前の記事: “第9回因島自由大学 マザー・テレサに学ぶ 全国から聴講生が集う
次の記事: “約束

庚午 一生

 土屋家は、代々名主をつとめている旧家。婿入りした和三郎が一家の長に収まったが家族の人間関係は複雑であった。前妻と後妻の間に三男三女をもうけたが、後妻の力にとって俊平は独り息子。

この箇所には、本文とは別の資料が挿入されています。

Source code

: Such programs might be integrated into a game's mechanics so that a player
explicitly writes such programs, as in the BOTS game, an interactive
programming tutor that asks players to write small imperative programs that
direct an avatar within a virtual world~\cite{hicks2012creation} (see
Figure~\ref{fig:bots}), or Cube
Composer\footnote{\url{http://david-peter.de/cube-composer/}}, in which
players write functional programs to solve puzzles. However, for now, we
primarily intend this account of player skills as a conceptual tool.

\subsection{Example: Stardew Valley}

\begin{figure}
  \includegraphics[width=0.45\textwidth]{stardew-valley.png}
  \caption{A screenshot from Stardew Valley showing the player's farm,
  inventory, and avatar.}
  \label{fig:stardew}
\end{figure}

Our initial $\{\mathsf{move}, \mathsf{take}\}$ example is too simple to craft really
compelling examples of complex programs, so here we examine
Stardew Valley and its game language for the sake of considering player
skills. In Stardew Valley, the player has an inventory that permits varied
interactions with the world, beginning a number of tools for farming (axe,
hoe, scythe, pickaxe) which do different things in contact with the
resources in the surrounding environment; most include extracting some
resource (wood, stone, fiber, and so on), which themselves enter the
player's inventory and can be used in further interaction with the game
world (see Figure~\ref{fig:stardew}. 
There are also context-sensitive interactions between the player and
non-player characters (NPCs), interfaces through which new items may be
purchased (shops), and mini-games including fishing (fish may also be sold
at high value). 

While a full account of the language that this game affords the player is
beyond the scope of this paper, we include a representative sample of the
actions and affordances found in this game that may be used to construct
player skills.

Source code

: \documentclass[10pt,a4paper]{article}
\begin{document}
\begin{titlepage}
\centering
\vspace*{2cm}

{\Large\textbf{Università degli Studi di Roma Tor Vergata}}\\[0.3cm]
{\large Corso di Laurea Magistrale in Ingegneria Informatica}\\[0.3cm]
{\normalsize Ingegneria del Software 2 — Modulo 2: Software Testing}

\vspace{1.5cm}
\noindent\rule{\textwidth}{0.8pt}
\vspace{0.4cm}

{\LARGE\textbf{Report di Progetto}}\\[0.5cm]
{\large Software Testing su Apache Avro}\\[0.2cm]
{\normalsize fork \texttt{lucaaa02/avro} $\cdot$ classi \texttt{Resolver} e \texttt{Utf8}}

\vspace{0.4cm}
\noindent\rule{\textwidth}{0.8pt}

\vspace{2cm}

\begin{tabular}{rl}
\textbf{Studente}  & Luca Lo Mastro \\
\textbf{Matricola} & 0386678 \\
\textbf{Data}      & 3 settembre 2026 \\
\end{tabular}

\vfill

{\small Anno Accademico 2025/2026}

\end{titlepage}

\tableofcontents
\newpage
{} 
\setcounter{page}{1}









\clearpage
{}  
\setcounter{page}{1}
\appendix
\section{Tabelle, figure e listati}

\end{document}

同じ兄妹といっても姉の子供よりも腹をいためた我が子の方が可愛いのは当然である。

 そのことは、夫の和三郎が百も承知の上で「栴檀(せんだん)は双葉より芳(かんば)し」と、俊平の碁才を萌芽させ囲碁の道で大成させてやりたい父親の願望であった。さらには、近郊の碁打ちの仲間の後押しもあって、それが俊平の将来のためだと決めていた。

 だが、子供のこととなると、男親と女親との思いが違ってくるのは世の常。いくら俊平のためだといっても家族や妻にも相談しないで九歳になったばかりの少年を連れ出して、無断で江戸に置いてくるとはとんでもない、と、和三郎を責めた。

 若くして名主を継ぎ、西伊豆の知名士であった和三郎であったが、泣く子と婦女子には勝てない。大所高所から俊平の才能を開花させたい思いを訴えたが養子の立場もあって不甲斐無い結果となった。やむなく江戸本因坊家を訪れてことの次第を丈和に告げ俊平を小下田に連れ戻すことにした。

 その帰途のことである。諦めきれない和三郎は、未練がましくも沼津に立ち寄って俊平を万屋の十二歳の少年と再び打たせてみた。一カ月も経っていないというのに互角で打ち分けた。僅かな期間にこれほど技量を伸ばしたわが子の素質と指導環境の重要さを確信した和三郎は勇気百倍。小下田に帰って家族を説得、再び江戸に上り改めて本因坊丈和に入門の許しを乞うた。

 文政十一年(1828)のことである。のちの第十四世本因坊秀和の跡目秀策が生まれる一年前のことであった。

この頃の時代的背景

 ここで、当時の囲碁界と時代的背景についてふれておこう。徳川幕府は、家康以来囲碁と将棋を奨励し有力な家元に扶持(手当て・給料)を与え支援していた。囲碁でその恩恵を受けていた門流は、本因坊、安井、井上、林の四家で「棋院四家」と呼ばれた。これらの家系は世襲でなく、門人の中で最も技量のすぐれた棋士が家元を継承した。

 その家元の総元締めが「官賜碁所(かんしごどころ)」で、名人(九段)であることが就位の条件とされていた。これを「名人碁所」とも呼んだ。年に一度のお城碁(御前試合)の対局組合せや段位の認定、免状の発行、その他一切の権限をつかんでいるので収入以外に名声も上がってくる。囲碁界最高峰の地位である。

 このため江戸時代の囲碁史は、名人碁所をめぐって棋院四家の抗争が繰り返されている。争いごとは棋力の実力の勝負で始まるが、各家元の総元締めにある「碁所」の座を獲得するためには、実力以外に世才や幕府権力にとりいる政治力も必要だった。歴代本因坊家は、他の三家を押えて碁所を保持しつづけた名門。十四世本因坊秀和・俊平や跡目秀策・虎次郎が入門した当時の師、十二世本因坊丈和は官賜碁所の地位にいた。